## ABOUT THIS TASK
Beginning with the line that contains "Make any required", reproduce every line through the end of the records below exactly, and leave the pictures out.

## DATA FOR THIS TASK

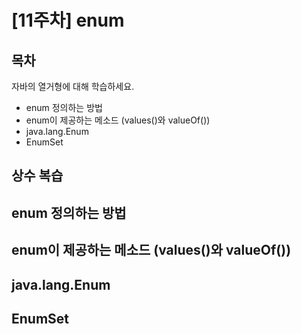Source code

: # [11주차] enum

## 목차
자바의 열거형에 대해 학습하세요.
- enum 정의하는 방법
- enum이 제공하는 메소드 (values()와 valueOf())
- java.lang.Enum
- EnumSet

## 상수 복습


## enum 정의하는 방법
## enum이 제공하는 메소드 (values()와 valueOf())
## java.lang.Enum
## EnumSet

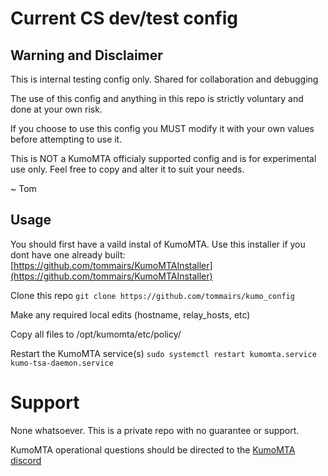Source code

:# Current CS dev/test config

## Warning and Disclaimer
This is internal testing config only.  Shared for collaboration and debugging

The use of this config and anything in this repo is strictly voluntary and 
done at your own risk. 

If you choose to use this config you MUST modify it with your own values before attempting to use it. 

This is NOT a KumoMTA officialy supported config and is for experimental use only.  Feel free to copy 
and alter it to suit your needs.

~ Tom

## Usage
You should first have a vaild instal of KumoMTA.  Use this installer if you dont have one already built:
[https://github.com/tommairs/KumoMTAInstaller](https://github.com/tommairs/KumoMTAInstaller)

Clone this repo `git clone https://github.com/tommairs/kumo_config`

Make any required local edits (hostname, relay_hosts, etc)

Copy all files to /opt/kumomta/etc/policy/

Restart the KumoMTA service(s) `sudo systemctl restart kumomta.service kumo-tsa-daemon.service`
 
# Support
None whatsoever.  This is a private repo with no guarantee or support.

KumoMTA operational questions should be directed to the [KumoMTA discord](https://discord.gg/grQBdm9h)

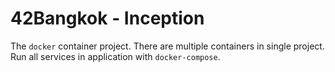 # 42Bangkok - Inception

The `docker` container project. There are multiple containers in single project. Run all services in application with `docker-compose`.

## RESPONSE TO THIS TASK
Make any required local edits (hostname, relay_hosts, etc)

Copy all files to /opt/kumomta/etc/policy/

Restart the KumoMTA service(s) `sudo systemctl restart kumomta.service kumo-tsa-daemon.service`
 
# Support
None whatsoever.  This is a private repo with no guarantee or support.

KumoMTA operational questions should be directed to the [KumoMTA discord](https://discord.gg/grQBdm9h)

 # 42Bangkok - Inception

The `docker` container project. There are multiple containers in single project. Run all services in application with `docker-compose`.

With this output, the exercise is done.